Minorias fora do “Circo de Monstros” (*)
Obter a simpatia das pessoas para com as leis que protegem minorias depende, não raro, da quebra da crosta conservadora de uma sociedade. Há pessoas que são conservadoras e, então, se indispõe em relação às minorias única e exclusivamente por não terem refletido de um modo sério sobre o assunto. As minorias querem poder viver segundo algumas práticas diferentes das da maioria, ou simplesmente querem viver segundo a maioria, e precisam de ajuda para isso. Essas práticas novas ou os direitos novos em nada atrapalharão a maioria. Todavia, o conservador bem intencionado é aquele que, muitas vezes, por desconhecimento do assunto que aborda ou segundo um delírio, acredita que as minorias realmente possuem práticas que o prejudicam em algum plano de sua vida. Às vezes esses grupos de opinião conservadora se formam por não terem obtido bons instrumentos teóricos para refletir sobre as minorias. Ora, são esses grupos que, entre outros, devem ser atendidos pela filosofia, exatamente para que possam deixar de lado suas visões pouco úteis à democracia.
Inicio pela questão da identidade.
Identidade não é identificação. Mas às vezes essas noções se confundem porque o nosso principal documento de identificação se chama “carteira de identidade”. Façamos distinções: a “carteira de identidade” deve fornecer alguns dados e características físicas de uma pessoa para que esta possa ser reconhecida ou identificada por terceiros, mas não pode dar a identidade social dessa pessoa uma vez que esta é uma decisão só sua quanto ao que quer citar como relevante a respeito de si. A identidade, nesse caso, em uma democracia, é o modo pelo qual apresentamo-nos socialmente.

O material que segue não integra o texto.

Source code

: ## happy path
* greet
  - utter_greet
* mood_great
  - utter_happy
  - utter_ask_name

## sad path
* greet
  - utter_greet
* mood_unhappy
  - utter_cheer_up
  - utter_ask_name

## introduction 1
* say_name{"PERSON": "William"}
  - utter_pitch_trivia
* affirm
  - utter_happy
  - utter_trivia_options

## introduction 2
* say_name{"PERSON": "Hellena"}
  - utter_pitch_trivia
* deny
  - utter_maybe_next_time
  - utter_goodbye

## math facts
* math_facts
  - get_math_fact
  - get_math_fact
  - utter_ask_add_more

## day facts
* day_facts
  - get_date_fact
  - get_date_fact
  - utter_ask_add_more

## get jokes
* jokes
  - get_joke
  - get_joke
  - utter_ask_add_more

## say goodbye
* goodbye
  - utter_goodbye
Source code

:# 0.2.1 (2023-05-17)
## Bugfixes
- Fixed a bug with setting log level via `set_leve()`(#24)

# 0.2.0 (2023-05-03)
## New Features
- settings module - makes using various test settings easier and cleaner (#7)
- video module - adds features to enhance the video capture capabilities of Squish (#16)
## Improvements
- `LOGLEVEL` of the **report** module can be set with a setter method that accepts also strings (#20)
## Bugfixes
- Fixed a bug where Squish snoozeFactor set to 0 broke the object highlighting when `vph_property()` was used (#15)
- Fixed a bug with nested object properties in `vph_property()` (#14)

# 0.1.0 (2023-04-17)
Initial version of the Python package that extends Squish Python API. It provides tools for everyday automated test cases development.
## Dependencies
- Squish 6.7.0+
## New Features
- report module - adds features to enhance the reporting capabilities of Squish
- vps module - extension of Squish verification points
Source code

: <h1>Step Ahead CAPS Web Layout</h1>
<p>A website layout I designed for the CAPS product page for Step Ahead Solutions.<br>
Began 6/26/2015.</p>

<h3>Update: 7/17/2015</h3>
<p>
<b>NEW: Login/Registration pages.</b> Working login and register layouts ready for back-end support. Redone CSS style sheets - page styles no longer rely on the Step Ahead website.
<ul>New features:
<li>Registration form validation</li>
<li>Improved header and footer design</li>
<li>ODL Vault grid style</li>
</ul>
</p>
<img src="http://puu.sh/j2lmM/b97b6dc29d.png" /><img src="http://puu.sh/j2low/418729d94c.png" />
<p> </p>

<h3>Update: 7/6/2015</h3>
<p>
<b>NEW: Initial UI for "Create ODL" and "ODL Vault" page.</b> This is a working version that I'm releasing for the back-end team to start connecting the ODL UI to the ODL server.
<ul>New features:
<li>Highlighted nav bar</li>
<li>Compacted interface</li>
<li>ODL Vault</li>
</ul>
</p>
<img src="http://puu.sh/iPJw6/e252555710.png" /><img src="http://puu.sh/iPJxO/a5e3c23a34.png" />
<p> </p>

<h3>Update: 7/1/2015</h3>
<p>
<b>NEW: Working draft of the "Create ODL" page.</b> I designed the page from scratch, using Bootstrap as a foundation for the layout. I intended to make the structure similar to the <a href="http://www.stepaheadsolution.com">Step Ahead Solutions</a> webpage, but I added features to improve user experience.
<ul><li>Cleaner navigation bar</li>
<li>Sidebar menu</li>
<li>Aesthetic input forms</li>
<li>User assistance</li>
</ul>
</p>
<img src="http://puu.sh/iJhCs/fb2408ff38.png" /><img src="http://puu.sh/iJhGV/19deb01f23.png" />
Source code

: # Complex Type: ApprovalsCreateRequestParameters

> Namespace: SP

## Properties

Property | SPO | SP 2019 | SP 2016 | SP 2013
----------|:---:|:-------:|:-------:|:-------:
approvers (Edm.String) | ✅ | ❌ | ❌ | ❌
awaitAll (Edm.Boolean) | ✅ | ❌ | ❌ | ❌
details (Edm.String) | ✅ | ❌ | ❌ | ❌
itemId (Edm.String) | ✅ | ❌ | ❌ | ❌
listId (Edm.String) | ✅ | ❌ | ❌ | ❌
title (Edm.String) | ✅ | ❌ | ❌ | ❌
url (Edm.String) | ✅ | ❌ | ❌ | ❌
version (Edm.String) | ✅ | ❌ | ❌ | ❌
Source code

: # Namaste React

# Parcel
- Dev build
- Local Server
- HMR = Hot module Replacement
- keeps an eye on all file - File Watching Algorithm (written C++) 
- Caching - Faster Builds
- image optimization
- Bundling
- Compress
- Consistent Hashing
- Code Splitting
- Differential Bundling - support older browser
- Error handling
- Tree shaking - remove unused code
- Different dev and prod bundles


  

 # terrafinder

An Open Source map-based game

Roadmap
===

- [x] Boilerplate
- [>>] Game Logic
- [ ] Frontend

Assim, uma “carteira de identidade”, como elemento de identificação do indivíduo por terceiros, pode trazer além do nome, naturalidade e foto uma descrição da cor dos olhos, estatura, cor de pele e coisas do tipo. Agora, a identidade diz respeito a uma ou mais descrições que o indivíduo faz de si, expondo elementos que podem apontar para o seu lugar de origem e até traços físicos, mas que em geral recebe um número grande de elementos que dizem respeito às assunções éticas e morais ou profissionais como, por exemplo, pertencer à determinada religião (ou simplesmente não ter religião) ou possuir uma profissão específica ou uma posição política determinada ou manter um “estado de espírito” ou uma orientação sexual específica ou uma condição física ou uma especial condição mental, etc..
Alguns desses traços da identidade podem, então, definir uma pessoa como pertencente ao que em uma sociedade democrática chamamos de “minorias”.
Mas, o que é uma minoria?
As minorias não são minorias pela questão quantitativa, mas sim por razões que tem a ver com as necessidades ou desejos de seus integrantes e, também, porque possuem uma representação social e/ou política menos hegemônica. Dentro desse quadro, as minorias mais conhecidas são as mulheres, os negros (ou, se quisermos, os afrodescendentes), os gays (ou, o espectro que acolhe todos os homoafetivos), os deficientes (ou portadores de necessidades especiais) e os indígenas (ou povos originários).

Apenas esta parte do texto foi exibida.